E. GENERAL COMMENTS ON THE CORINTHIAN PASSAGES:

[1] While 1Corinthians 11-14 is focused on maintaining appropriate order in church gatherings, it is wrong to assume that these gatherings parallel a formal Sunday church services as we understand them today. Many, if not most, were house meetings. It is obvious in chapter 14 that their meetings were quite different from a normal ‘church service’ today. This makes it difficult to find any solid basis for the distinction that allows women to teach in a non-formal mixed gathering but not to preach the sermon in a formal Sunday service.

[2] The focus on enforcing 14:34,35 seems to overlook the fact that Paul gives many other instructions in these chapters, of which only those regarding the Lord’s Supper are given much attention by churches. For example, [1] the church pays very little attention to ensuring that both men and women dress in a manner that reflects the appropriate male/female relationship – even though this somehow impacts even ‘the angels’ [11:10]; [2] the church does not make actively pursuing the ‘more excellent way’ of love mandatory – even though Paul spends a whole chapter writing about it; [3] the church makes no allowance for the person preaching the sermon to be interrupted and displaced by someone else who has a ‘revelation’, or for the theological validity of what is said to be evaluated in the context of the church meeting [14:29-31] even though Paul commands both. There is a questionable selectivity and inconsistency here [and in discussions of 1Timothy 2]. This raises the question: is the strong emphasis on the key verses involved in the debate simply the agenda of people keen to advance their own interpretation of these verses rather than issuing from a sincere desire to obey the Lord?

[3] See ‘Meanings of Words’ in the second study, and ‘comments on 1Timothy 2:22-15’ below, for the meanings of the Greek words translated ‘silent’ and ‘submission’. We should be careful not to impose our common English meanings onto the Greek words.
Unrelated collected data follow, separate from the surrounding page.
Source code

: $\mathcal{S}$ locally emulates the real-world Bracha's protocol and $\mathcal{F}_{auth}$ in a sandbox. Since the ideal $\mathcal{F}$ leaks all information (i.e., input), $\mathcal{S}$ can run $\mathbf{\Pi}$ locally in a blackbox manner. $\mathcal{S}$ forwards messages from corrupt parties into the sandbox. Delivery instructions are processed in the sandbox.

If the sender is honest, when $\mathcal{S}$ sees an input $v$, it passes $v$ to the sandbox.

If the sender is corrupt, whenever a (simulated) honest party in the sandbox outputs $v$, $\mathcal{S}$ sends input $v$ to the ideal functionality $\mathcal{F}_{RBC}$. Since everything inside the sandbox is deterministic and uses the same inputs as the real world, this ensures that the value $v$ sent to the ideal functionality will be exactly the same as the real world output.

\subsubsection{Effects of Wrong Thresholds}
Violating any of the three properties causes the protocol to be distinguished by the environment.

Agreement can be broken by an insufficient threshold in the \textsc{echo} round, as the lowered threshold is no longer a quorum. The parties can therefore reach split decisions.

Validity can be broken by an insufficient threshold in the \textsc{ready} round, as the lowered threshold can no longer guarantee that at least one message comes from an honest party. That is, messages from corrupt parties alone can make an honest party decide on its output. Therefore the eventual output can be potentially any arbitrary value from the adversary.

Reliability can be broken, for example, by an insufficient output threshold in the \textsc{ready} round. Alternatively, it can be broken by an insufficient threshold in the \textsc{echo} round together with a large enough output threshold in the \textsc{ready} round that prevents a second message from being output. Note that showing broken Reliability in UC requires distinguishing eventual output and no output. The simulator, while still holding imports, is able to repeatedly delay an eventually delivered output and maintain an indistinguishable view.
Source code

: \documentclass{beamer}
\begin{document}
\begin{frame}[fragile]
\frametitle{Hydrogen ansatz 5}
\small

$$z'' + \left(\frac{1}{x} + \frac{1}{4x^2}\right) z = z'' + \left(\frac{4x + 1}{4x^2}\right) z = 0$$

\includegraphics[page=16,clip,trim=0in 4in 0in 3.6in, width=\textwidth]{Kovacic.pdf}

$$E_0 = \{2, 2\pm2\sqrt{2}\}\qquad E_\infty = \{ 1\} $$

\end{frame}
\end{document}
[4] Complementarians today generally agree that women were engaged in public speaking to mixed gatherings in the NT. They differ in their understanding of which mixed gathering speaking roles are permitted to women, but agree that women are excluded from exercising ultimate authority, prohibiting only such teaching.

F. 1TIMOTHY 2:11-15

There are three points of wide disagreement about this text, not only between complementarians and egalitarians, but also among complementarians:

[1] Is Paul referring to men and women in the context of a church meeting, or is he simply talking about husbands and wives? [This question is raised because the words for ‘man’ and ‘woman’ are also the words for ‘husband’ and ‘wife’.]
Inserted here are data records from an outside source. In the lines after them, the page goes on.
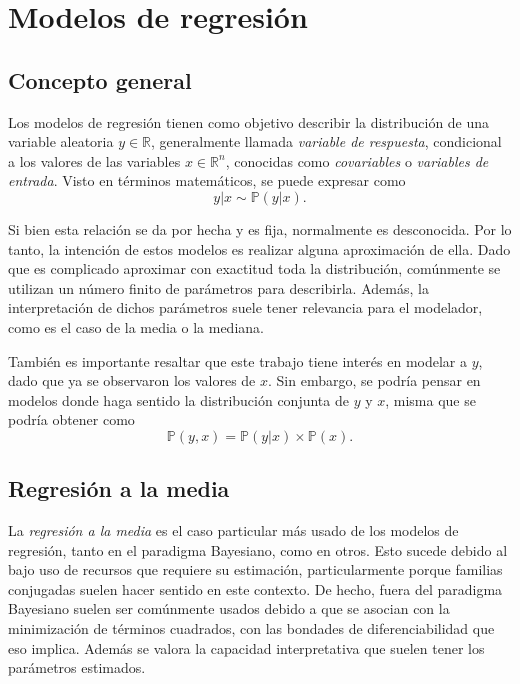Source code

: \chapter[Modelos de regresi\'on]{Modelos de regresi\'on}

\section{Concepto general}

Los modelos de regresi\'on tienen como objetivo describir la distribuci\'on de una variable aleatoria $y \in \mathbb{R}$, generalmente llamada \textit{variable de respuesta}, condicional a los valores de las variables $x \in \mathbb{R}^n$, conocidas como \textit{covariables} o \textit{variables de entrada}. Visto en t\'erminos matem\'aticos, se puede expresar como
\begin{equation*}
    y|x \sim \mathbb{P}(y|x).
\end{equation*}

Si bien esta relaci\'on se da por hecha y es fija, normalmente es desconocida. Por lo tanto, la intenci\'on de estos modelos es realizar alguna aproximaci\'on de ella. Dado que es complicado aproximar con exactitud toda la distribuci\'on, com\'unmente se utilizan un n\'umero finito de par\'ametros para describirla. Adem\'as, la interpretaci\'on de dichos par\'ametros suele tener relevancia para el modelador, como es el caso de la media o la mediana. 

Tambi\'en es importante resaltar que este trabajo tiene inter\'es en modelar a $y$, dado que ya se observaron los valores de $x$. Sin embargo, se podr\'ia pensar en modelos donde haga sentido la distribuci\'on conjunta de $y$ y $x$, misma que se podr\'ia obtener como
\begin{equation*}
    \mathbb{P}(y,x) = \mathbb{P}(y|x) \times \mathbb{P}(x).
\end{equation*}

\section{Regresión a la media}

La \textit{regresi\'on a la media} es el caso particular m\'as usado de los modelos de regresi\'on, tanto en el paradigma Bayesiano, como en otros. Esto sucede debido al bajo uso de recursos que requiere su estimaci\'on, particularmente porque familias conjugadas suelen hacer sentido en este contexto. De hecho, fuera del paradigma Bayesiano suelen ser com\'unmente usados debido a que se asocian con la minimizaci\'on de t\'erminos cuadrados, con las bondades de diferenciabilidad que eso implica. Adem\'as se valora la capacidad interpretativa que suelen tener los par\'ametros estimados.

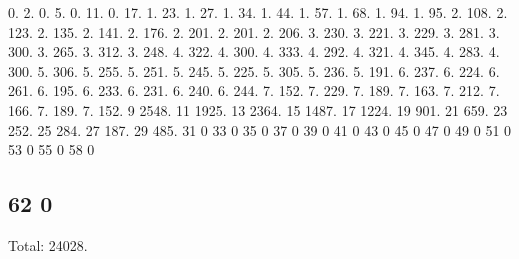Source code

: 0. 2. 0. 5. 0. 11. 0. 17. 1. 23. 1. 27. 1. 34. 1. 44. 1. 57. 1. 68. 1. 94. 1. 95. 2. 108. 2. 123. 2. 135. 2. 141. 2. 176. 2. 201. 2. 201. 2. 206. 3. 230. 3. 221. 3. 229. 3. 281. 3. 300. 3. 265. 3. 312. 3. 248. 4. 322. 4. 300. 4. 333. 4. 292. 4. 321. 4. 345. 4. 283. 4. 300. 5. 306. 5. 255. 5. 251. 5. 245. 5. 225. 5. 305. 5. 236. 5. 191. 6. 237. 6. 224. 6. 261. 6. 195. 6. 233. 6. 231. 6. 240. 6. 244. 7. 152. 7. 229. 7. 189. 7. 163. 7. 212. 7. 166. 7. 189. 7. 152. 9 2548. 11 1925. 13 2364. 15 1487. 17 1224. 19 901. 21 659. 23 252. 25 284. 27 187. 29 485. 31 0 33 0 35 0 37 0 39 0 41 0 43 0 45 0 47 0 49 0 51 0 53 0 55 0 58 0 \subsection*{62 0 }

Total\+: 24028. 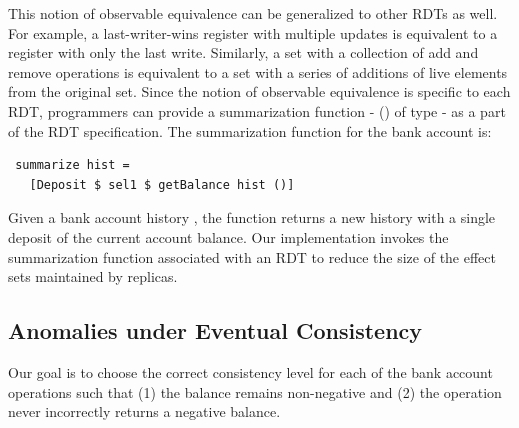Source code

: This notion of observable equivalence can be generalized to other RDTs as well.
For example, a last-writer-wins register with multiple updates is equivalent to
a register with only the last write. Similarly, a set with a collection of add
and remove operations is equivalent to a set with a series of additions of live
elements from the original set. Since the notion of observable equivalence is
specific to each RDT, programmers can provide a summarization
function - () of type \cf{[e] -> [e]} -  as a part of
the RDT specification. The summarization function for the bank account is:

{\small
\begin{verbatim}
 summarize hist =
   [Deposit $ sel1 $ getBalance hist ()]
\end{verbatim}}

\noindent Given a bank account history , the 
function returns a new history with a single deposit of the current
account balance. Our implementation invokes the summarization function
associated with an RDT to reduce the size of the effect sets
maintained by replicas.

\subsection{Anomalies under Eventual Consistency}

Our goal is to choose the correct consistency level for each of the bank
account operations such that (1) the balance remains non-negative and (2) the
 operation never incorrectly returns a negative balance.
[2] What does the word translated ‘usurp authority’ [KJV], ‘to have authority’ [NIV 1984] or ‘to assume authority’ [NIV 2011] mean? authentein is used only here in the Bible, and only rarely in non-biblical Greek. It is difficult, therefore, to determine its exact meaning, and what Paul’s intention was in using it here. Its usage in secular Greek up to this time included the meanings ‘commit an act of violence/murder’, ‘had my way with’, ‘dominate/domineer’, and ‘author’. The breakdown of the word is auto [a reference to self] and hentes [an obsolete word for ‘worker’]. This suggests an attitude of working/acting on one’s own initiative, instead of acting in keeping with the appropriate order and authority. It is in the far distant etymological background of our words ‘authentic’ and ‘authenticate’.

[3] Is Paul’s prohibition of women teaching and of women exercising authority over men to be understood as two separate prohibitions – both this and that, or as one prohibition that prohibits one thing: the kind of teaching that actually exercises authority over men? The Greek construction is a hendiadys. However, a hendiadys [putting two things together] usually has either two positives or two negatives. Here where Paul puts together ‘teach’ and ‘have authority over’ they are therefore either both positive or both negative actions. Bromberg, a complementarian, points out that it is difficult to see ‘teach’ as a negative, so the logical conclusion is that both are positive. This infers that it cannot mean something negative like ‘domineer’ or ‘usurp authority’. What is being prohibited is ‘authoritative teaching’. Here Dickson’s understanding of ‘teach’ in the Pastoral letters has a significant flow-on implication: if, as Dickson holds, the teaching in question is the defining and preservation of the apostolic foundations, then the teaching/authority forbidden to women is the definition and preservation of that foundation. For example: if someone in a church was teaching content that undermined the apostolic foundations [which are now preserved in the New Testament scriptures] then the male leadership, not a woman, must publically and authoritatively expose the error and reaffirm the apostolic truth to the whole church. [Note that such authoritative teaching, in this technical sense, would also be prohibited to men who were not suitably qualified and taught – see 2Timothy 2:2.]

COMPLEMENTARIAN POSITION
What Paul says here is about proper conduct in church meetings [refer to 3:15]. [Note: some complementarians say it is not about men and women in church meetings, but about husbands and wives generally.]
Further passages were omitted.